Reviews:

Rooms with a View: Heather Hartman and Megan White

By September 25, 2019
Heather Hartman, Burst VI, 2018; acrylic, gouache, and oil on paper and polyester mesh,
24 by 22 by 1 inch. (Image courtesy Channel to Channel.)

The paintings in Heather Hartman’s exhibition Spare Room (at Nashville’s Channel to Channel through October 19) are made up of oil and acrylic paint, gouache on paper, and polyester mesh. In one painting, bronzy light appears as though coming through leaves, focusing the image at the point where the fabric comes close to the canvas in soft, quick proximity. This close spot is a privilege. (It reminds me of one time my high school English teacher’s husband came to buy groceries at the store where I was a cashier. I did not expect him to, but he remembered me. He was so kind and sincere that I kept trying to end the conversation before he felt used up.) Hartman’s unique layering technique can be disorienting, though each painting provides a gratifying sense of flickering illumination. Many of the paintings show circles of light like those that appear when you try to photograph a Christmas tree, small overlapping orbs. I cannot tell if the spots are rendered in the negative, encircled, completely surrounded on every side by something lighter or darker than themselves, or if they are rendered on top of the painting, having planted themselves easily and smoothly like a well-behaved contact lens. Hartman’s work has me chicken and egging my fingernails, wondering about the half-moon beds and where the white marks come from.

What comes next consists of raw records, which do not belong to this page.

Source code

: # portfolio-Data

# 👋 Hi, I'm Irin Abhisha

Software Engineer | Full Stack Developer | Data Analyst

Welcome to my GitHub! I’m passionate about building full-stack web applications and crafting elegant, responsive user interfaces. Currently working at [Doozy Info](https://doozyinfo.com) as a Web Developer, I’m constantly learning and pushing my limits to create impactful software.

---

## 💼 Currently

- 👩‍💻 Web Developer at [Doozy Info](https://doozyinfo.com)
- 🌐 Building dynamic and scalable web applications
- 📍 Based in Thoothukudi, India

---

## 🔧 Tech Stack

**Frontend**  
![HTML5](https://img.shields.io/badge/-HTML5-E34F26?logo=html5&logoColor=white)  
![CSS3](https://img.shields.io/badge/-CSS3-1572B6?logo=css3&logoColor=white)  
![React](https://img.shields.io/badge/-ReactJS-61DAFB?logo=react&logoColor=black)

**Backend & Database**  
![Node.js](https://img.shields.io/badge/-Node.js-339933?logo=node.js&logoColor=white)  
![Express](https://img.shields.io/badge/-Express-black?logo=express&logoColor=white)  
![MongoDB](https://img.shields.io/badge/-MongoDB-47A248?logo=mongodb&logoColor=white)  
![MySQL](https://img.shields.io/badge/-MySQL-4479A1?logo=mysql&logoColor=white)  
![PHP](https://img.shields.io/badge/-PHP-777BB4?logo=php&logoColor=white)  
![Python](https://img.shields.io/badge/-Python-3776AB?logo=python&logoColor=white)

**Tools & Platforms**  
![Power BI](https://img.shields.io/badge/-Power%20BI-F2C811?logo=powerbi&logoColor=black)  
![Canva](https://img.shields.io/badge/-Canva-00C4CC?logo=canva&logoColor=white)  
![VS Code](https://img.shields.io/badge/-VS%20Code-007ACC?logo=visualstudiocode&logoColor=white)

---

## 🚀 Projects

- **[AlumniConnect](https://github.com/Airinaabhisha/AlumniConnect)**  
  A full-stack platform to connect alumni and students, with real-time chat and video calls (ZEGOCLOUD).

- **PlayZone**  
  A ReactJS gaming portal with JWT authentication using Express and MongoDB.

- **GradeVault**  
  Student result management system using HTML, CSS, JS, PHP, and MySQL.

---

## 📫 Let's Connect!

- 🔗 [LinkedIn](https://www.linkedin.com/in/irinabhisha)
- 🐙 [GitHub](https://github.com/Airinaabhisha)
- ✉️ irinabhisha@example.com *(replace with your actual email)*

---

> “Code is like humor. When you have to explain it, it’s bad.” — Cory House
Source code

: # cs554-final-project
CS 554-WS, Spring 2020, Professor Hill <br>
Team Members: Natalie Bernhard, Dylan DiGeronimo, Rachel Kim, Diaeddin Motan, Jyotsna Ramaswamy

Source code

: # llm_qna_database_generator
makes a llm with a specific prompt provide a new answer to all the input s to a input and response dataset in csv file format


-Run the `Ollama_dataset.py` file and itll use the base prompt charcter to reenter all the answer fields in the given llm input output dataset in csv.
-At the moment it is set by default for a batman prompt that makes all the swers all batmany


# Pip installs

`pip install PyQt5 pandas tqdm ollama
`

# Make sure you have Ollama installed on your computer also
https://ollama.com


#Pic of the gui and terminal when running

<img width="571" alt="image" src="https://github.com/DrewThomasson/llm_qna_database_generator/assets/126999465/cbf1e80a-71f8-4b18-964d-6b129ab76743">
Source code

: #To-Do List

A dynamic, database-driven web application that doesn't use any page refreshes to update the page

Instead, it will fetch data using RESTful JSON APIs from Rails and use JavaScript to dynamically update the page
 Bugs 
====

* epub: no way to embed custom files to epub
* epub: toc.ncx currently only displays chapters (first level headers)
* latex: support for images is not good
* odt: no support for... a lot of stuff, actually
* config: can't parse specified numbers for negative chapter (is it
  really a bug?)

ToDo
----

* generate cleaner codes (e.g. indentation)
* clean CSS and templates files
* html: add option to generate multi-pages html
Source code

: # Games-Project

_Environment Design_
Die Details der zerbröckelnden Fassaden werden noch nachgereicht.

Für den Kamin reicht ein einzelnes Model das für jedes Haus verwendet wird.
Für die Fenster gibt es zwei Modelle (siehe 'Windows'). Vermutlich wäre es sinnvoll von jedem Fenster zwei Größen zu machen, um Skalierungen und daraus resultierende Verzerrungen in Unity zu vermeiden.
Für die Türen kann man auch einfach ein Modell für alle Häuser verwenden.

In Megan White’s solo exhibition Paintings from a Room (at The Electric Shed in Nashville),  paintings are arranged according to subject matter: one grouping contains paintings of bugs; another, paintings of one window painted in several different hues of light; and, facing these, three bright white window paintings. A few paintings are not included in the arrangements but are spaced a little apart from the others—they are deliberately sitting alone at breakfast. Among these straying paintings is one of a bug installed in the arch of the roof, looking saintly, happy to have found its natural place in the gallery. It’s too high to reach and insists, I’m a bug! This placement makes it hard to see the wasp in the painting,  devastated by pool water. The liveliness of its position is contradicted by its limpness after drowning. Now it seems even saintlier.

Megan White, A lady scared, 2019; oil on linen, 11 by 8 inches.

It makes me a little concerned: what does it mean to make artworks by paying attention to the things God certainly put on this green earth to distract you from yourself for a moment? This concern is borne out of the assumption that making art is like having children with your well-loved partner, the World, who you expect wrongly to have your eyes and the World’s nose. You hope to see yourself in your work. So when White makes paintings focused on beetles and moths, I wonder if it reduces the value of those creatures in life, where they exist apart from the self, work, and reputation. On the other hand, White is noticing. Her paintings remain faithful to the bugs. They have shadows as wonderful as the real things. The ladybug left yellow fluid on the windowsill, so we know it was frightened. The bug is so small yet has the imaginative depth of a protagonist because it is so attentively rendered.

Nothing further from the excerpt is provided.